Collected data entries
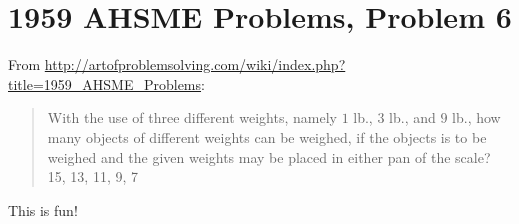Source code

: \section{1959 AHSME Problems, Problem 6}

From \url{http://artofproblemsolving.com/wiki/index.php?title=1959_AHSME_Problems}:

\begin{framed}
\begin{quotation}

With the use of three different weights, namely $1$ lb., $3$ lb., and $9$ lb., 
how many objects of different weights can be weighed, if the objects is to be weighed 
and the given weights may be placed in either pan of the scale? 
15, 13, 11, 9, 7

\end{quotation}
\end{framed}

This is fun!

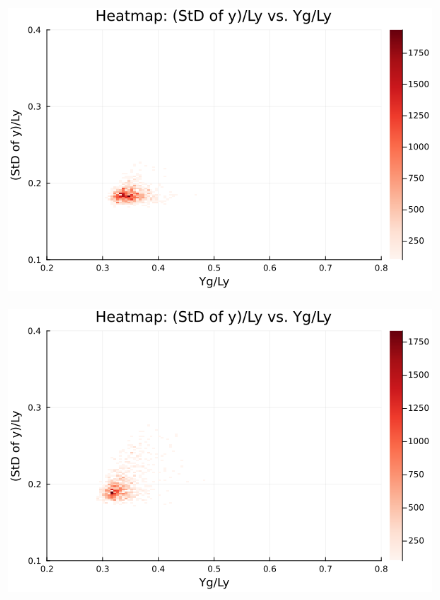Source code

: \begin{figure}[H]
  \centering
  \includegraphics[scale=0.6]{image/RaRtmap10_heat/2023-12-28T12:38:52.686_map_10times_chi1.265_Ay50_rho0.4_T0.43_dT0.04_Rd0.0_Rt0.5_Ra0.0_g0.0003999718779659611_run4.0e8.png}
  \label{}
\end{figure}

\begin{figure}[H]
  \centering
  \includegraphics[scale=0.6]{image/RaRtmap10_heat/2023-12-28T12:38:52.752_map_10times_chi1.265_Ay50_rho0.4_T0.43_dT0.04_Rd0.0_Rt0.5_Ra0.4693845_g0.0003999718779659611_run4.0e8.png}
  \label{}
\end{figure}

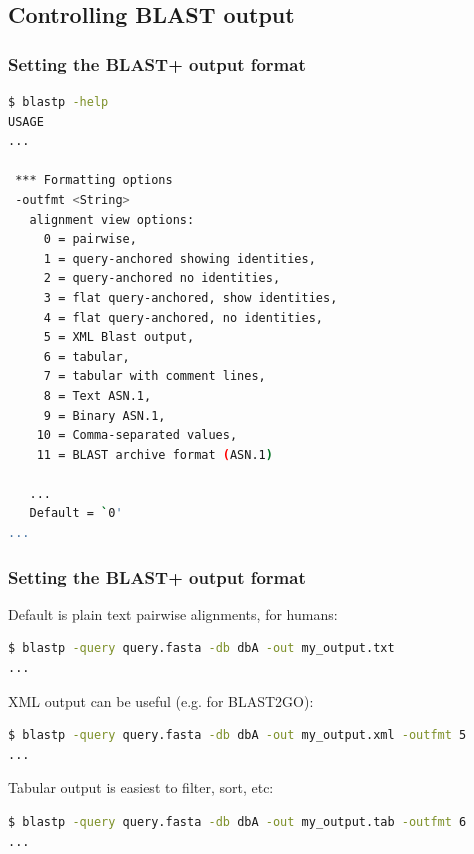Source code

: \documentclass[table]{beamer}
\begin{document}
\subsection{Controlling BLAST output}

\begin{frame}[fragile]
\frametitle{Setting the BLAST+ output format}
%
%
\begin{lstlisting}[language=sh]
$ blastp -help
USAGE
...

 *** Formatting options
 -outfmt <String>
   alignment view options:
     0 = pairwise,
     1 = query-anchored showing identities,
     2 = query-anchored no identities,
     3 = flat query-anchored, show identities,
     4 = flat query-anchored, no identities,
     5 = XML Blast output,
     6 = tabular,
     7 = tabular with comment lines,
     8 = Text ASN.1,
     9 = Binary ASN.1,
    10 = Comma-separated values,
    11 = BLAST archive format (ASN.1)

   ...
   Default = `0'
...
\end{lstlisting}
\end{frame}


\begin{frame}[fragile]
\frametitle{Setting the BLAST+ output format}

Default is plain text pairwise alignments, for humans:

\begin{lstlisting}[language=sh]
$ blastp -query query.fasta -db dbA -out my_output.txt
...
\end{lstlisting}

XML output can be useful (e.g. for BLAST2GO):

\begin{lstlisting}[language=sh]
$ blastp -query query.fasta -db dbA -out my_output.xml -outfmt 5
...
\end{lstlisting}

Tabular output is easiest to filter, sort, etc:

\begin{lstlisting}[language=sh]
$ blastp -query query.fasta -db dbA -out my_output.tab -outfmt 6
...
\end{lstlisting}
\end{frame}
\end{document}
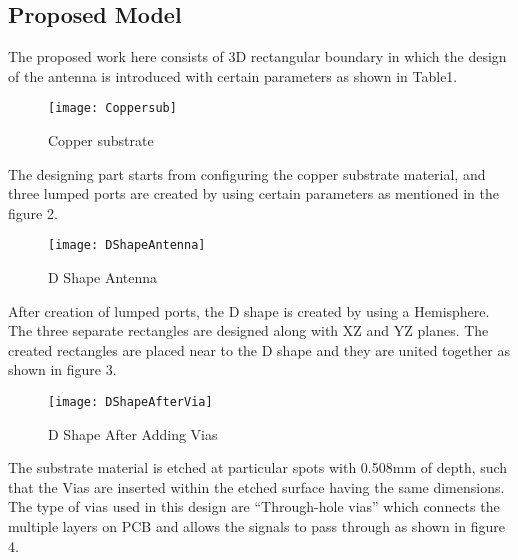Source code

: \documentclass[12pt]{article}
\begin{document}

\newpage
\subsection{Proposed Model}
\par The proposed work here consists of 3D rectangular boundary in which the design of the antenna is introduced with certain parameters as shown in Table1.\\

\begin{center}
\begin{figure}[H]
    \centering
    \texttt{[image: Coppersub]}
    \caption{Copper substrate}
    \label{fig:copper substrate}
\end{figure}
\end{center}

\par The designing part starts from configuring the copper substrate material, and three lumped ports are created by using certain parameters as mentioned in the figure 2.

\begin{center}
\begin{figure}[H]
    \centering
    \texttt{[image: DShapeAntenna]}
    \caption{D Shape Antenna}
    \label{fig:D Shape Antenna}
\end{figure}
\end{center}

\par After creation of lumped ports, the D shape is created by using a Hemisphere. The three separate rectangles are designed along with XZ and YZ planes. The created rectangles are placed near to the D shape and they are united together as shown in figure 3.

\begin{center}
\begin{figure}[H]
    \centering
    \texttt{[image: DShapeAfterVia]}
    \caption{D Shape After Adding Vias}
    \label{fig:D Shape after adding vias}
\end{figure}
\end{center}

\par The substrate material is etched at particular spots with 0.508mm of depth, such that the Vias are inserted within the etched surface having the same dimensions. The type of vias used in this design are “Through-hole vias” which connects the multiple layers on PCB and allows the signals to pass through as shown in figure 4.
\end{document}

YOUR GOAL: The data above must be given back verbatim, minus its images.

EXERCISE RESPONSE:
Source code

: \section{1959 AHSME Problems, Problem 6}

From \url{http://artofproblemsolving.com/wiki/index.php?title=1959_AHSME_Problems}:

\begin{framed}
\begin{quotation}

With the use of three different weights, namely $1$ lb., $3$ lb., and $9$ lb., 
how many objects of different weights can be weighed, if the objects is to be weighed 
and the given weights may be placed in either pan of the scale? 
15, 13, 11, 9, 7

\end{quotation}
\end{framed}

This is fun!

Source code

: \begin{figure}[H]
  \centering
  \includegraphics[scale=0.6]{image/RaRtmap10_heat/2023-12-28T12:38:52.686_map_10times_chi1.265_Ay50_rho0.4_T0.43_dT0.04_Rd0.0_Rt0.5_Ra0.0_g0.0003999718779659611_run4.0e8.png}
  \label{}
\end{figure}

\begin{figure}[H]
  \centering
  \includegraphics[scale=0.6]{image/RaRtmap10_heat/2023-12-28T12:38:52.752_map_10times_chi1.265_Ay50_rho0.4_T0.43_dT0.04_Rd0.0_Rt0.5_Ra0.4693845_g0.0003999718779659611_run4.0e8.png}
  \label{}
\end{figure}

Source code

: \documentclass[table]{beamer}
\begin{document}
\subsection{Controlling BLAST output}

\begin{frame}[fragile]
\frametitle{Setting the BLAST+ output format}
%
%
\begin{lstlisting}[language=sh]
$ blastp -help
USAGE
...

 *** Formatting options
 -outfmt <String>
   alignment view options:
     0 = pairwise,
     1 = query-anchored showing identities,
     2 = query-anchored no identities,
     3 = flat query-anchored, show identities,
     4 = flat query-anchored, no identities,
     5 = XML Blast output,
     6 = tabular,
     7 = tabular with comment lines,
     8 = Text ASN.1,
     9 = Binary ASN.1,
    10 = Comma-separated values,
    11 = BLAST archive format (ASN.1)

   ...
   Default = `0'
...
\end{lstlisting}
\end{frame}


\begin{frame}[fragile]
\frametitle{Setting the BLAST+ output format}

Default is plain text pairwise alignments, for humans:

\begin{lstlisting}[language=sh]
$ blastp -query query.fasta -db dbA -out my_output.txt
...
\end{lstlisting}

XML output can be useful (e.g. for BLAST2GO):

\begin{lstlisting}[language=sh]
$ blastp -query query.fasta -db dbA -out my_output.xml -outfmt 5
...
\end{lstlisting}

Tabular output is easiest to filter, sort, etc:

\begin{lstlisting}[language=sh]
$ blastp -query query.fasta -db dbA -out my_output.tab -outfmt 6
...
\end{lstlisting}
\end{frame}
\end{document}
Source code

: \documentclass[12pt]{article}
\begin{document}

\newpage
\subsection{Proposed Model}
\par The proposed work here consists of 3D rectangular boundary in which the design of the antenna is introduced with certain parameters as shown in Table1.\\

\begin{center}
\begin{figure}[H]
    \centering
    \texttt{[image: Coppersub]}
    \caption{Copper substrate}
    \label{fig:copper substrate}
\end{figure}
\end{center}

\par The designing part starts from configuring the copper substrate material, and three lumped ports are created by using certain parameters as mentioned in the figure 2.

\begin{center}
\begin{figure}[H]
    \centering
    \texttt{[image: DShapeAntenna]}
    \caption{D Shape Antenna}
    \label{fig:D Shape Antenna}
\end{figure}
\end{center}

\par After creation of lumped ports, the D shape is created by using a Hemisphere. The three separate rectangles are designed along with XZ and YZ planes. The created rectangles are placed near to the D shape and they are united together as shown in figure 3.

\begin{center}
\begin{figure}[H]
    \centering
    \texttt{[image: DShapeAfterVia]}
    \caption{D Shape After Adding Vias}
    \label{fig:D Shape after adding vias}
\end{figure}
\end{center}

\par The substrate material is etched at particular spots with 0.508mm of depth, such that the Vias are inserted within the etched surface having the same dimensions. The type of vias used in this design are “Through-hole vias” which connects the multiple layers on PCB and allows the signals to pass through as shown in figure 4.
\end{document}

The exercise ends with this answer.